The economy has expanded at a slower pace than the previous quarter, as lower dairy production weighed on growth.
Official figures show gross domestic product, which is a broad measure of the health of the economy, expanded 0.4 percent in the three months to December, compared with a revised 0.8 percent in the previous quarter.
That is lower than most economists had expected.
"Growth in service industries was partly offset by weaker activity in primary industries also flowing through into manufacturing," Statistics NZ national accounts senior manager Gary Dunnet said.
"At an industry level, growth was a mixed bag, with only half of our 16 industries rising."
The services sector continued to grow, increasing 0.7 percent. That was led by computer system design, advertising, marketing and management services.
Construction activity remained strong, rising 1.8 percent in the quarter and 10.5 percent for the year. The annual rise was the highest since 2004.
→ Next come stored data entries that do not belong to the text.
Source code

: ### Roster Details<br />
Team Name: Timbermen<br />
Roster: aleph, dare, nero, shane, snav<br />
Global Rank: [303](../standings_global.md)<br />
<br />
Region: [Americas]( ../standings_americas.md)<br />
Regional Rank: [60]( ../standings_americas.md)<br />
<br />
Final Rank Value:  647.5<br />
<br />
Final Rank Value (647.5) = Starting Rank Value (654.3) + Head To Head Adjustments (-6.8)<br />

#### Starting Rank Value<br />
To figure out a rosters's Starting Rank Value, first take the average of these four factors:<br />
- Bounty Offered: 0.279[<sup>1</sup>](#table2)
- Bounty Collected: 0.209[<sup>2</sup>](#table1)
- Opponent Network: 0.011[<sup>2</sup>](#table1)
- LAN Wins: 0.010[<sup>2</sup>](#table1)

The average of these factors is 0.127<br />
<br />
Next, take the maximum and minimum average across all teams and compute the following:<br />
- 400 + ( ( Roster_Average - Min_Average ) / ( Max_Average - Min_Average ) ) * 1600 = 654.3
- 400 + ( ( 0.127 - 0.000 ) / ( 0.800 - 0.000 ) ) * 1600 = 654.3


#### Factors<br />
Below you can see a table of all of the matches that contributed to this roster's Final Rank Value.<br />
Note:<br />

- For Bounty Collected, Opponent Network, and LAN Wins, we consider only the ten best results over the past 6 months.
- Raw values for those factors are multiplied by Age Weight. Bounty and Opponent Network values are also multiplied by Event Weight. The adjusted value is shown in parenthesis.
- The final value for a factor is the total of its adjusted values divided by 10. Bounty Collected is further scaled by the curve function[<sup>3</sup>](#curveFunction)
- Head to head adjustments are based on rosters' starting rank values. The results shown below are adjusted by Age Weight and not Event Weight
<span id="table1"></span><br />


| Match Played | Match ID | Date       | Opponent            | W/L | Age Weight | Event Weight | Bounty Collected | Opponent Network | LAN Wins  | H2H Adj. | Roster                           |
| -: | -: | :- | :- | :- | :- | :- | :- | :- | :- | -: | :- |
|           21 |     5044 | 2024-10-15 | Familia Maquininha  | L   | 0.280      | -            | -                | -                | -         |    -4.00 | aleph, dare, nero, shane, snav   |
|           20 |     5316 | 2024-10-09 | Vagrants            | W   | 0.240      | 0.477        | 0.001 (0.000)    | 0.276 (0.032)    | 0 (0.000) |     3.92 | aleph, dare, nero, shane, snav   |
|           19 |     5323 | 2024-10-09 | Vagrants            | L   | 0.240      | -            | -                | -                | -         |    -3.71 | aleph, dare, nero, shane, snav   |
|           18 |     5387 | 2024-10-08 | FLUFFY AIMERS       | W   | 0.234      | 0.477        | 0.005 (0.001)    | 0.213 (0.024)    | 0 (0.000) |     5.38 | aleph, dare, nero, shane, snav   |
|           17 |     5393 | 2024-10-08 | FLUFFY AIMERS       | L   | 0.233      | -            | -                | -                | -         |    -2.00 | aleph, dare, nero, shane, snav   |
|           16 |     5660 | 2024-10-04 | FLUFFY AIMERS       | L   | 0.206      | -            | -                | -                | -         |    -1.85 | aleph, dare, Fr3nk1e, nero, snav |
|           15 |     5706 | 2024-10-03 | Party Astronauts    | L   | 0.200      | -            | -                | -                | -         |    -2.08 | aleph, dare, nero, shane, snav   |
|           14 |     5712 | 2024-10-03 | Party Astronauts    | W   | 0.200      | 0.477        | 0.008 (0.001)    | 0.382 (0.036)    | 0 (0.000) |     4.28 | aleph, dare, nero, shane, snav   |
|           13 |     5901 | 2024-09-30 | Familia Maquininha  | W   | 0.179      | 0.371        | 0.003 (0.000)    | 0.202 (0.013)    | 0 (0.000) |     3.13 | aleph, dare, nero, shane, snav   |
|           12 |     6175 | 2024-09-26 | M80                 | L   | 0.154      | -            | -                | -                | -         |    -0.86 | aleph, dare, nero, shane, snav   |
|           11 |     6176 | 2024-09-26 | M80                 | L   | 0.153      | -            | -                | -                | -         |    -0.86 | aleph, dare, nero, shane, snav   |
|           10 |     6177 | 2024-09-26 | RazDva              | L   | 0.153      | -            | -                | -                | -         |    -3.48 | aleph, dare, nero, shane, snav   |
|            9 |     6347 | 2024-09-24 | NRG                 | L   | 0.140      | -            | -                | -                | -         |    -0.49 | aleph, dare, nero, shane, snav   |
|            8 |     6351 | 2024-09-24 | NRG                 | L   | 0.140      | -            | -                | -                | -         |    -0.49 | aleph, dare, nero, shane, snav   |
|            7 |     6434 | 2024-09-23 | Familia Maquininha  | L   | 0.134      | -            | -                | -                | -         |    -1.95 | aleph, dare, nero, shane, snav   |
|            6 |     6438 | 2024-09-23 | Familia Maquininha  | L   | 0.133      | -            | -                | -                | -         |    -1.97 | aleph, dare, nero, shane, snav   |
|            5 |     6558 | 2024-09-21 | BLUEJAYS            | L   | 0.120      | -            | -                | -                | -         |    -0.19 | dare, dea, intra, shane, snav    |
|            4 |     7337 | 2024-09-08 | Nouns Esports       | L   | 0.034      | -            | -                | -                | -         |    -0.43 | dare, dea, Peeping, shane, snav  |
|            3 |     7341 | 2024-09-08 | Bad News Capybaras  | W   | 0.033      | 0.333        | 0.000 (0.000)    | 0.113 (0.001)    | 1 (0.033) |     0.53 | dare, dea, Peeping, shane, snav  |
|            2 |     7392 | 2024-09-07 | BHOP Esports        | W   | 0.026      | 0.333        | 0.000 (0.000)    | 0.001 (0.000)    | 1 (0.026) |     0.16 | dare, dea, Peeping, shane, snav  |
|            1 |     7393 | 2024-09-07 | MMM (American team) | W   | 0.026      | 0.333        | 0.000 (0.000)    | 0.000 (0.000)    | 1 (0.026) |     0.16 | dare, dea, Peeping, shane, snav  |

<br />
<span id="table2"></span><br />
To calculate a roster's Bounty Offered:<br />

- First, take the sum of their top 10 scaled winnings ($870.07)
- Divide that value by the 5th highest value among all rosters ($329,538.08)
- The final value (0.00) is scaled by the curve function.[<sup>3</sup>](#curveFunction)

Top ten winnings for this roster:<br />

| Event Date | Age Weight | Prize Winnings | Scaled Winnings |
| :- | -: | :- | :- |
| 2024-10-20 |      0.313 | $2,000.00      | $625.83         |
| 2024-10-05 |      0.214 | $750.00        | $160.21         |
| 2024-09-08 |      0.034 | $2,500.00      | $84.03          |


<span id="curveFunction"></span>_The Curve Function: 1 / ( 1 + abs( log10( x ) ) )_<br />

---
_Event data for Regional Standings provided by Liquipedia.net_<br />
Agriculture contracted 0.6 percent due to lower milk production. This, along with falls in forestry and mining, were reflected in lower manufacturing activity and exports.
Manufacturing fell 1.6 percent, driven by a fall in food processing.
Exports declined 3.8 percent, while lower dairy production saw goods exports plunge 6 percent, its largest quarterly fall in 25 years.
The growth in household spending eased to 0.4 percent after two quarters of strong growth, though tourism spending remained robust.
GDP per capita declined 0.2 percent this quarter, following a 0.3 percent increase in the September quarter.
On an annual basis, average growth rose to 3.1 percent.
When comparing activity in the December quarter with the same period a year ago, the pace of growth fell to 2.7 percent.
The size of the economy stood at $256 billion.